__WHAT THIS TASK INVOLVES__. Your copy must hold all of the data below, unchanged and without images.

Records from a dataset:
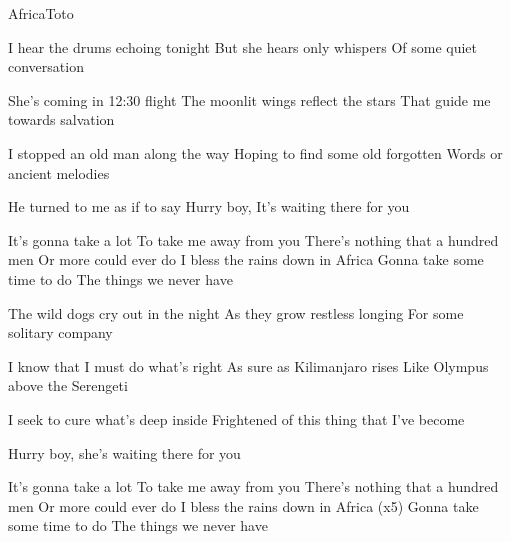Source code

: \begin{Song}{Africa}{Toto}
\begin{multicols}{2}
\begin{Verse}
I hear the drums echoing tonight
But she hears only whispers
Of some quiet conversation
\espaceInterStrophe

She's coming in 12:30 flight
The moonlit wings reflect the stars
That guide me towards salvation
\espaceInterStrophe

I stopped an old man along the way
Hoping to find some old forgotten
Words or ancient melodies
\espaceInterStrophe

He turned to me as if to say
Hurry boy, It's waiting there for you
\end{Verse}
\espaceInterStrophe

\begin{Chorus}
It's gonna take a lot
To take me away from you
There's nothing that a hundred men
Or more could ever do
I bless the rains down in Africa
Gonna take some time to do
The things we never have
\end{Chorus}
\vfill
\columnbreak

\begin{Verse}
The wild dogs cry out in the night
As they grow restless longing
For some solitary company
\espaceInterStrophe

I know that I must do what's right
As sure as Kilimanjaro rises
Like Olympus above the Serengeti
\espaceInterStrophe

I seek to cure what's deep inside
Frightened of this thing that I've become
\end{Verse}
\espaceInterStrophe

\tochorus
\espaceInterStrophe

\espaceInterStrophe

\begin{Verse}
Hurry boy, she's waiting there for you
\end{Verse}
\espaceInterStrophe

\begin{Chorus}
It's gonna take a lot
To take me away from you
There's nothing that a hundred men
Or more could ever do
I bless the rains down in Africa (x5)
Gonna take some time to do
The things we never have
\end{Chorus}
\end{multicols}

\vfill

\begin{multicols}{2}


\end{multicols}
\end{Song}
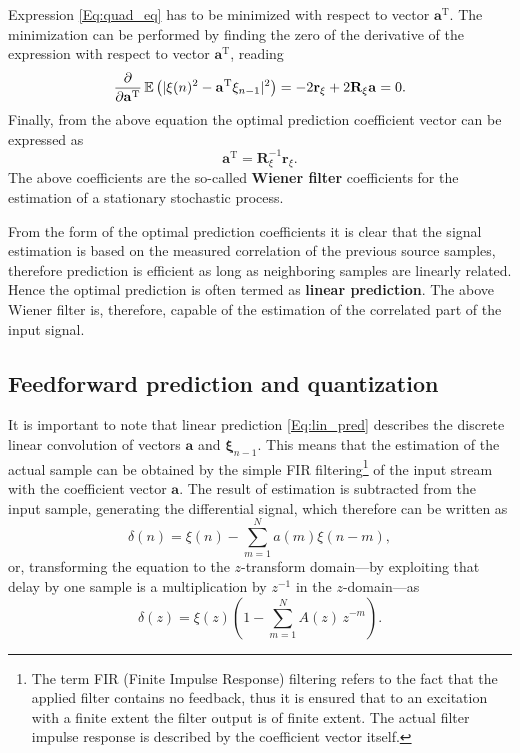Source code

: Expression \ref{Eq:quad_eq} has to be minimized with respect to vector $\mathbf{a}^{\mathrm{T}}$.
The minimization can be performed by finding the zero of the derivative of the expression with respect to vector $\mathbf{a}^{\mathrm{T}}$, reading 
\begin{equation}
\frac{\partial}{\partial \mathbf{a}^{\mathrm{T}}}\operatorname{\mathbb{E}}\left( | \xi(n)^2 - \mathbf{a}^{\mathrm{T}} \mathbf{\xi}_{n-1} |^2 \right) =
- 2  \mathbf{r}_{\xi}  + 2\mathbf{R}_\xi \mathbf{a} = 0.
\end{equation}
Finally, from the above equation the optimal prediction coefficient vector can be expressed as
\begin{equation}
\mathbf{a}^{\mathrm{T}} =
\mathbf{R}_\xi^{-1} \mathbf{r}_{\xi}.
\end{equation}
The above coefficients are the so-called \textbf{Wiener filter} coefficients for the estimation of a stationary stochastic process.

From the form of the optimal prediction coefficients it is clear that the signal estimation is based on the measured correlation of the previous source samples, therefore prediction is efficient as long as neighboring samples are linearly related.
Hence the optimal prediction is often termed as \textbf{linear prediction}.
The above Wiener filter is, therefore, capable of the estimation of the correlated part of the input signal.

\subsection{Feedforward prediction and quantization}

It is important to note that linear prediction \eqref{Eq:lin_pred} describes the discrete linear convolution of vectors $\mathbf{a}$ and $\mathbf{\xi}_{n-1}$. 
This means that the estimation of the actual sample can be obtained by the simple FIR filtering\footnote{The term FIR (Finite Impulse Response) filtering refers to the fact that the applied filter contains no feedback, thus it is ensured that to an excitation with a finite extent the filter output is of finite extent.
The actual filter impulse response is described by the coefficient vector itself.} of the input stream with the coefficient vector $\mathbf{a}$.
The result of estimation is subtracted from the input sample, generating the differential signal, which therefore can be written as
\begin{equation}
\delta(n) = \xi(n) - \sum_{m=1}^{N} a(m) \xi(n-m),
\end{equation}
or, transforming the equation to the $z$-transform domain---by exploiting that delay by one sample is a multiplication by $z^{-1}$ in the $z$-domain---as
\begin{equation}
\delta(z) = \xi(z)\left( 1  - \sum_{m=1}^{N} A(z) \, z^{-m}\right).
\end{equation}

__YOUR SOLUTION__.
Source code

: \begin{Song}{Africa}{Toto}
\begin{multicols}{2}
\begin{Verse}
I hear the drums echoing tonight
But she hears only whispers
Of some quiet conversation
\espaceInterStrophe

She's coming in 12:30 flight
The moonlit wings reflect the stars
That guide me towards salvation
\espaceInterStrophe

I stopped an old man along the way
Hoping to find some old forgotten
Words or ancient melodies
\espaceInterStrophe

He turned to me as if to say
Hurry boy, It's waiting there for you
\end{Verse}
\espaceInterStrophe

\begin{Chorus}
It's gonna take a lot
To take me away from you
There's nothing that a hundred men
Or more could ever do
I bless the rains down in Africa
Gonna take some time to do
The things we never have
\end{Chorus}
\vfill
\columnbreak

\begin{Verse}
The wild dogs cry out in the night
As they grow restless longing
For some solitary company
\espaceInterStrophe

I know that I must do what's right
As sure as Kilimanjaro rises
Like Olympus above the Serengeti
\espaceInterStrophe

I seek to cure what's deep inside
Frightened of this thing that I've become
\end{Verse}
\espaceInterStrophe

\tochorus
\espaceInterStrophe

\espaceInterStrophe

\begin{Verse}
Hurry boy, she's waiting there for you
\end{Verse}
\espaceInterStrophe

\begin{Chorus}
It's gonna take a lot
To take me away from you
There's nothing that a hundred men
Or more could ever do
I bless the rains down in Africa (x5)
Gonna take some time to do
The things we never have
\end{Chorus}
\end{multicols}

\vfill

\begin{multicols}{2}


\end{multicols}
\end{Song}
Source code

: Expression \ref{Eq:quad_eq} has to be minimized with respect to vector $\mathbf{a}^{\mathrm{T}}$.
The minimization can be performed by finding the zero of the derivative of the expression with respect to vector $\mathbf{a}^{\mathrm{T}}$, reading 
\begin{equation}
\frac{\partial}{\partial \mathbf{a}^{\mathrm{T}}}\operatorname{\mathbb{E}}\left( | \xi(n)^2 - \mathbf{a}^{\mathrm{T}} \mathbf{\xi}_{n-1} |^2 \right) =
- 2  \mathbf{r}_{\xi}  + 2\mathbf{R}_\xi \mathbf{a} = 0.
\end{equation}
Finally, from the above equation the optimal prediction coefficient vector can be expressed as
\begin{equation}
\mathbf{a}^{\mathrm{T}} =
\mathbf{R}_\xi^{-1} \mathbf{r}_{\xi}.
\end{equation}
The above coefficients are the so-called \textbf{Wiener filter} coefficients for the estimation of a stationary stochastic process.

From the form of the optimal prediction coefficients it is clear that the signal estimation is based on the measured correlation of the previous source samples, therefore prediction is efficient as long as neighboring samples are linearly related.
Hence the optimal prediction is often termed as \textbf{linear prediction}.
The above Wiener filter is, therefore, capable of the estimation of the correlated part of the input signal.

\subsection{Feedforward prediction and quantization}

It is important to note that linear prediction \eqref{Eq:lin_pred} describes the discrete linear convolution of vectors $\mathbf{a}$ and $\mathbf{\xi}_{n-1}$. 
This means that the estimation of the actual sample can be obtained by the simple FIR filtering\footnote{The term FIR (Finite Impulse Response) filtering refers to the fact that the applied filter contains no feedback, thus it is ensured that to an excitation with a finite extent the filter output is of finite extent.
The actual filter impulse response is described by the coefficient vector itself.} of the input stream with the coefficient vector $\mathbf{a}$.
The result of estimation is subtracted from the input sample, generating the differential signal, which therefore can be written as
\begin{equation}
\delta(n) = \xi(n) - \sum_{m=1}^{N} a(m) \xi(n-m),
\end{equation}
or, transforming the equation to the $z$-transform domain---by exploiting that delay by one sample is a multiplication by $z^{-1}$ in the $z$-domain---as
\begin{equation}
\delta(z) = \xi(z)\left( 1  - \sum_{m=1}^{N} A(z) \, z^{-m}\right).
\end{equation}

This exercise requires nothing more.